Meninos do Tietê

 

Neste filme "documentário", Capovilla parte de uma estrutura clássica (no que diz respeito a seu aspecto formal) e a mescla às tendências cinemanovistas da denúncia socio-político. Para tratar de um dia na vida dos meninos que viviam as margens do rio Tietê no início da década de 60, o filme constrói seu espaço em uma narrativa aparentemente cotidiana , mas que anuncia seu desfecho na sutil montagem em paralelo e nos planos que revelam a tensão que se anuncia ( do outro lado do rio, a cavalaria do exército faz sua ronda...). Está ali anunciado (denunciado) o perigo que vivem aqueles meninos que brincam às margens do rio. A cada mergulho nas águas, então não tão escuras, do Tietê , percebemos a aproximação dos soldados, rondando as margens dos rios, como se esperassem , como se esperassem o óbvio perigo...como urubus. Os barracos onde vivem os meninos não parecem capazes de proteger os meninos que se divertem e cada vez mais desafiam não só o perigo das águas como a ordem inexpressiva e carrancuda dos soldados. Há liberdade no corpo dos meninos, em seus gestos... mas há também miséria, indiferença.

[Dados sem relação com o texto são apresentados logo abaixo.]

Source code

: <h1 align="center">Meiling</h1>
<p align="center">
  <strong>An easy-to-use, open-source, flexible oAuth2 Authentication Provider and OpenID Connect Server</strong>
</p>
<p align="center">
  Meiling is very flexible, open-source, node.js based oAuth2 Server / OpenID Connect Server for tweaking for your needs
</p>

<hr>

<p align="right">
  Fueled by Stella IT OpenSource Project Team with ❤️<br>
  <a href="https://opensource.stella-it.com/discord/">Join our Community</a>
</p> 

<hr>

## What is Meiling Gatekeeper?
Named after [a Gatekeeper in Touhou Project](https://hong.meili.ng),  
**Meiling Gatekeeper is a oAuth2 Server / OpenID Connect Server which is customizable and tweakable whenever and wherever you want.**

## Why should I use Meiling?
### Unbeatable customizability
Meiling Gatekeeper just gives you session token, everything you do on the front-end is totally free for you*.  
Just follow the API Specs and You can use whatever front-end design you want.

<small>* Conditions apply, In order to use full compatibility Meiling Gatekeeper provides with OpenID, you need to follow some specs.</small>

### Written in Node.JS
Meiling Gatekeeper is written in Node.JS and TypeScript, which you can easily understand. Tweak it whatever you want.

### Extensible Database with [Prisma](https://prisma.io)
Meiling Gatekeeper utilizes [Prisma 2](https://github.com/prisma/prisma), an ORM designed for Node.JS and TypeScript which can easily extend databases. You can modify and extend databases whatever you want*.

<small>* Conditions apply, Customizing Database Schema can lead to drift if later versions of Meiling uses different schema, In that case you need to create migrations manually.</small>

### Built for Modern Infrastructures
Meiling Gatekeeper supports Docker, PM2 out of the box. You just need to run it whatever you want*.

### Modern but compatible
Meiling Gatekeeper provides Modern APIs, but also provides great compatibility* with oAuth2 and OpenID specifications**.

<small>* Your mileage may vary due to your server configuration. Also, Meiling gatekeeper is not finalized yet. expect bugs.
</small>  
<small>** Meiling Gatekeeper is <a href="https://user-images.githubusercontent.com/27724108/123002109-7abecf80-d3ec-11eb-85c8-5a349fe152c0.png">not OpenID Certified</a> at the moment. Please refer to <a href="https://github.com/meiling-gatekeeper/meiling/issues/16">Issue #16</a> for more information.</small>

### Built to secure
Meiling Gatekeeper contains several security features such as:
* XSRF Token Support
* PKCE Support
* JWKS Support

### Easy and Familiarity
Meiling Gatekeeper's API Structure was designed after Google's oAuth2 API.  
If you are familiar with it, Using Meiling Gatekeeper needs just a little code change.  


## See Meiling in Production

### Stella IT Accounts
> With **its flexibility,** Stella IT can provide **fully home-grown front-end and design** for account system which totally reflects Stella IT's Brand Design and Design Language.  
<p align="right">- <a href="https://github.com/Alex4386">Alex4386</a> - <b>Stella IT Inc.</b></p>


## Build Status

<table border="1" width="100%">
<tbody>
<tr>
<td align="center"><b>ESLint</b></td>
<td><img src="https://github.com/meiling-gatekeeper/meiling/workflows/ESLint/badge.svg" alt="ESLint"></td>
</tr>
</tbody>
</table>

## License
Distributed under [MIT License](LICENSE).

Capovilla faz o discurso de seu filme "documental" sob os moldes dramáticos do filme ficcional (como um bom "documentário" flahertiano) – os personagens são indiferentes à câmera, a câmera procura o melhor ângulo (o plano perfeito). Quer mostrar o que está ali não se querendo parte do que vê.

Por fim, quando um dos meninos faz um mergulho equivocado e quase se afoga no rio, os soldados se aproximam , salvam-lhe a vida e o levam a sua mãe, como que devolvendo a criança à ordem miserável em que vive. Um "documentário" que tenta captar "imagens da vida real cotidiana", mas que está estruturado como o mais alegórico dos filmes "ficcionais". E deste modo, Capovilla faz um filme que tem seu valor não naquilo que se pretendeu ser – um retrato da realidade brasileira; mas naquilo que findou por se tornar: uma crônica em recorte poético da sociedade brasileira.